- REQUIRED WORK
Within the lines below, find those that hold the string "process" and copy each one.

- LISTED RECORDS
--*--

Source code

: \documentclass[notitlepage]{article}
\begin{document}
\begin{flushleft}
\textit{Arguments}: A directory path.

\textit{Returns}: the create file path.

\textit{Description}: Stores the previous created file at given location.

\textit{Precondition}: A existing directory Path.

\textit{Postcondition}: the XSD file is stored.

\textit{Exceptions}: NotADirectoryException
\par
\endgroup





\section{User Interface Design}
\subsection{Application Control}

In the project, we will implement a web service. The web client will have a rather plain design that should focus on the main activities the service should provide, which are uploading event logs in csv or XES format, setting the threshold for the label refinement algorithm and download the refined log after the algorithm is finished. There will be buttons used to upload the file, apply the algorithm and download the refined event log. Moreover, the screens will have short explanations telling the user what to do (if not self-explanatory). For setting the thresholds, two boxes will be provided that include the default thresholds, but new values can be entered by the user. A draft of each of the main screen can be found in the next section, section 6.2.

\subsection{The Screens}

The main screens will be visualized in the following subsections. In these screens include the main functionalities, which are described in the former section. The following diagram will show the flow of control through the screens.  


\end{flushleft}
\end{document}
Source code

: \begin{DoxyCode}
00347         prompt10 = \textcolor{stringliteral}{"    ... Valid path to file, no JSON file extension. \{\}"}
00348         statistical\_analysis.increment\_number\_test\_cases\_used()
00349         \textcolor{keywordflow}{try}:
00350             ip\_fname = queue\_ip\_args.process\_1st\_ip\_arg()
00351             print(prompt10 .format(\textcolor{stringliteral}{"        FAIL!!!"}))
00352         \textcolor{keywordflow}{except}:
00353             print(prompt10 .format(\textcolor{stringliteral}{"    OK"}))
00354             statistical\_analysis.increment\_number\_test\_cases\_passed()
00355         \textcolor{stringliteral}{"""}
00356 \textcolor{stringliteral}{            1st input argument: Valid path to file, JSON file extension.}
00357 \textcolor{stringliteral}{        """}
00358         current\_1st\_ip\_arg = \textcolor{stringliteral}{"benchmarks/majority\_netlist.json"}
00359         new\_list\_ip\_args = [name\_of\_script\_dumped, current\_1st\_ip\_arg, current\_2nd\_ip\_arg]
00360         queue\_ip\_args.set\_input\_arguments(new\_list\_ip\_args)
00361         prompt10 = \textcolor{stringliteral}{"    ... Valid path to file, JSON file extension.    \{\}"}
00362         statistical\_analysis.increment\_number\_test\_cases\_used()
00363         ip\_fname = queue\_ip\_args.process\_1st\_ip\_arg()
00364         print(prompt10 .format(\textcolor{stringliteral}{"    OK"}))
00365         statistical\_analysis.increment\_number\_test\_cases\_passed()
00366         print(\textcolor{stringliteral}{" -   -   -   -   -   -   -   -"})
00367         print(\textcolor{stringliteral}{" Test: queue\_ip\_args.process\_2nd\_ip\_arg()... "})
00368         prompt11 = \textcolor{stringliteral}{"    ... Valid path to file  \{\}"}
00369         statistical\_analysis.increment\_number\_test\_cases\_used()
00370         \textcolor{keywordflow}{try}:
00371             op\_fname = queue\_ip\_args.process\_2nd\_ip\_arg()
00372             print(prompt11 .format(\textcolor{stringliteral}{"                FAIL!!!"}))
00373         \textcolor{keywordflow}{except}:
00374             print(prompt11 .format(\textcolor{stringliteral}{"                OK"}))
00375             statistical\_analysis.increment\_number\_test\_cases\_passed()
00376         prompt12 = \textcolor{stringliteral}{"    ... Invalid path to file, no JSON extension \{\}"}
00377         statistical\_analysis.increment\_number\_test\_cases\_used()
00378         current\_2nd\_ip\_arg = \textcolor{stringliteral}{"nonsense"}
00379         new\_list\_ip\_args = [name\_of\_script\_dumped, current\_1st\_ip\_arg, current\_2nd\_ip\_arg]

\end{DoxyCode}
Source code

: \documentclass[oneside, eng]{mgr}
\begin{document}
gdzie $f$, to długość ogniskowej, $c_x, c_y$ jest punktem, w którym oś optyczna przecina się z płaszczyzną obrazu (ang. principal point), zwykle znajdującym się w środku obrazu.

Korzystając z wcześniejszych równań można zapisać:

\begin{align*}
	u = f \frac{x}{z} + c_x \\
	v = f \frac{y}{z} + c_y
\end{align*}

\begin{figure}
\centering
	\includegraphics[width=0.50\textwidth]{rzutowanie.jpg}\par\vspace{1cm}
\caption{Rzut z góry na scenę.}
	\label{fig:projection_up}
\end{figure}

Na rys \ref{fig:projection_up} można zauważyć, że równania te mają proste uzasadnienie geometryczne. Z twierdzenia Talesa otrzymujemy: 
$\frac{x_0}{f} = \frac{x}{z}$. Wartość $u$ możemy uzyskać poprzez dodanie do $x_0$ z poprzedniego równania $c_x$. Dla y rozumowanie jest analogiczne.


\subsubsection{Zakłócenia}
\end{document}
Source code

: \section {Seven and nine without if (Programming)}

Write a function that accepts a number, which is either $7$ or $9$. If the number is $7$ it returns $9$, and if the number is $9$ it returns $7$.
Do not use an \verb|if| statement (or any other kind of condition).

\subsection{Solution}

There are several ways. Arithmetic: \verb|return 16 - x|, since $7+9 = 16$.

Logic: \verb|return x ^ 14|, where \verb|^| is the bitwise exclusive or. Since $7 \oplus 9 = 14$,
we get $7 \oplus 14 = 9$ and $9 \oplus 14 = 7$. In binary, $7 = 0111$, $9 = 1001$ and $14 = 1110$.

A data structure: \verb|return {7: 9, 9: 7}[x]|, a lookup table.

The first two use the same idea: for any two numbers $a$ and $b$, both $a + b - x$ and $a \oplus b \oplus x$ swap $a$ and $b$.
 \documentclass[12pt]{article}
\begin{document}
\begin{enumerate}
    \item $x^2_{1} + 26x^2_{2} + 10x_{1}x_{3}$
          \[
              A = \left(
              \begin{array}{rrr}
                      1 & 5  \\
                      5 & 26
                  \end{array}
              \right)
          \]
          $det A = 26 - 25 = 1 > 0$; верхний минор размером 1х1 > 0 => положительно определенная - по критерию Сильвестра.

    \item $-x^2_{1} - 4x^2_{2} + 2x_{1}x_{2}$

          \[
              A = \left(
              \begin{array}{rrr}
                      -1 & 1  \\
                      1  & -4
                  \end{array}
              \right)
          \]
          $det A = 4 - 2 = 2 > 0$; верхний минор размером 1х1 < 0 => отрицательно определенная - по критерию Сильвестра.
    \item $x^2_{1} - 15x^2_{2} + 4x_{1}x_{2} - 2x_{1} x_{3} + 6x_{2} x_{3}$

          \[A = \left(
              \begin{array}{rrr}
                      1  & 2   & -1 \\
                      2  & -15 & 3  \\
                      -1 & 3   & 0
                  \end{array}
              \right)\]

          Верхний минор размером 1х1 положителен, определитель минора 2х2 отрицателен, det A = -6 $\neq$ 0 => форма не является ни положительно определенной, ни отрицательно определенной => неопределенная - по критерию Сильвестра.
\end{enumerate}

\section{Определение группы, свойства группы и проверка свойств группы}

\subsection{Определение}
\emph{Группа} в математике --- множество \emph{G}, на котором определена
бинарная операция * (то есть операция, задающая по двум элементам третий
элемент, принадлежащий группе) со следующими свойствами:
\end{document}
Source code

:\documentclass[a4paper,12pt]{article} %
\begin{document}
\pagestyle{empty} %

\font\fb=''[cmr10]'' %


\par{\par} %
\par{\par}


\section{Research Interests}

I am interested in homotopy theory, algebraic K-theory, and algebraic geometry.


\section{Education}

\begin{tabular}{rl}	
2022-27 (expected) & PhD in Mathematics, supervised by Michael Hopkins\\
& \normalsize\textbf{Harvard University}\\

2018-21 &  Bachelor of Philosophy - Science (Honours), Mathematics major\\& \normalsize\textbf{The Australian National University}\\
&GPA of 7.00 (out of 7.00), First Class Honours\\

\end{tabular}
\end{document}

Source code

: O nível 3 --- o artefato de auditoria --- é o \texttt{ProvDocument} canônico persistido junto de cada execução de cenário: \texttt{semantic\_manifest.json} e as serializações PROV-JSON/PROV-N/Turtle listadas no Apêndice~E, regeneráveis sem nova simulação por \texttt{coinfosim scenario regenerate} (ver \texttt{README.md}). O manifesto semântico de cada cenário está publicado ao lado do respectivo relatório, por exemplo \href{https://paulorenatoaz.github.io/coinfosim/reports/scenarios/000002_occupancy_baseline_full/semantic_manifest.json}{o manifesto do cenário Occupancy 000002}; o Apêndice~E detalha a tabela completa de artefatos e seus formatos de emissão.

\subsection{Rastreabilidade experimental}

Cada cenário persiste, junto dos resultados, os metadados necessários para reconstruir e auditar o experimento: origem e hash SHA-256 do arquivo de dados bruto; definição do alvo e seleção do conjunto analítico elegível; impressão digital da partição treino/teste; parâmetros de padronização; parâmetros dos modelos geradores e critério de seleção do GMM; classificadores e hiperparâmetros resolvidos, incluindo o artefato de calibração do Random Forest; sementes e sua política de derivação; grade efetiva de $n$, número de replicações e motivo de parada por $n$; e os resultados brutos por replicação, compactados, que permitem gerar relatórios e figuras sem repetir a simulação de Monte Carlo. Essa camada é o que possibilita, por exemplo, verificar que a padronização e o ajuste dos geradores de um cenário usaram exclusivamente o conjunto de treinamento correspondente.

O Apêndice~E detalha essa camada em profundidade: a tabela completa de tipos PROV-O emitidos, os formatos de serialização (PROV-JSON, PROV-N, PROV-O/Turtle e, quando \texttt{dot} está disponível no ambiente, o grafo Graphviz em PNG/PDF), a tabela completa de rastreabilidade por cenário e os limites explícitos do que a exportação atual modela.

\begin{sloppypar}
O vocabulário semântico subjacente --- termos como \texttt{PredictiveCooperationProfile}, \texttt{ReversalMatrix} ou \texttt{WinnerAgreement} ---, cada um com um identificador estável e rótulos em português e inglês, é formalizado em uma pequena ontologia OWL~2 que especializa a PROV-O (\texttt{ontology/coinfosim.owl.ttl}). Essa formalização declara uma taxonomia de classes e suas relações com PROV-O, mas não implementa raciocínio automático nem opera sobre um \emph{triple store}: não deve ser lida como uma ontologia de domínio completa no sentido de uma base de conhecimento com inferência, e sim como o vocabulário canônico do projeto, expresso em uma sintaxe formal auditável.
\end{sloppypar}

--*--

- ANSWER SECTION
00350             ip\_fname = queue\_ip\_args.process\_1st\_ip\_arg()
00363         ip\_fname = queue\_ip\_args.process\_1st\_ip\_arg()
00367         print(\textcolor{stringliteral}{" Test: queue\_ip\_args.process\_2nd\_ip\_arg()... "})
00371             op\_fname = queue\_ip\_args.process\_2nd\_ip\_arg()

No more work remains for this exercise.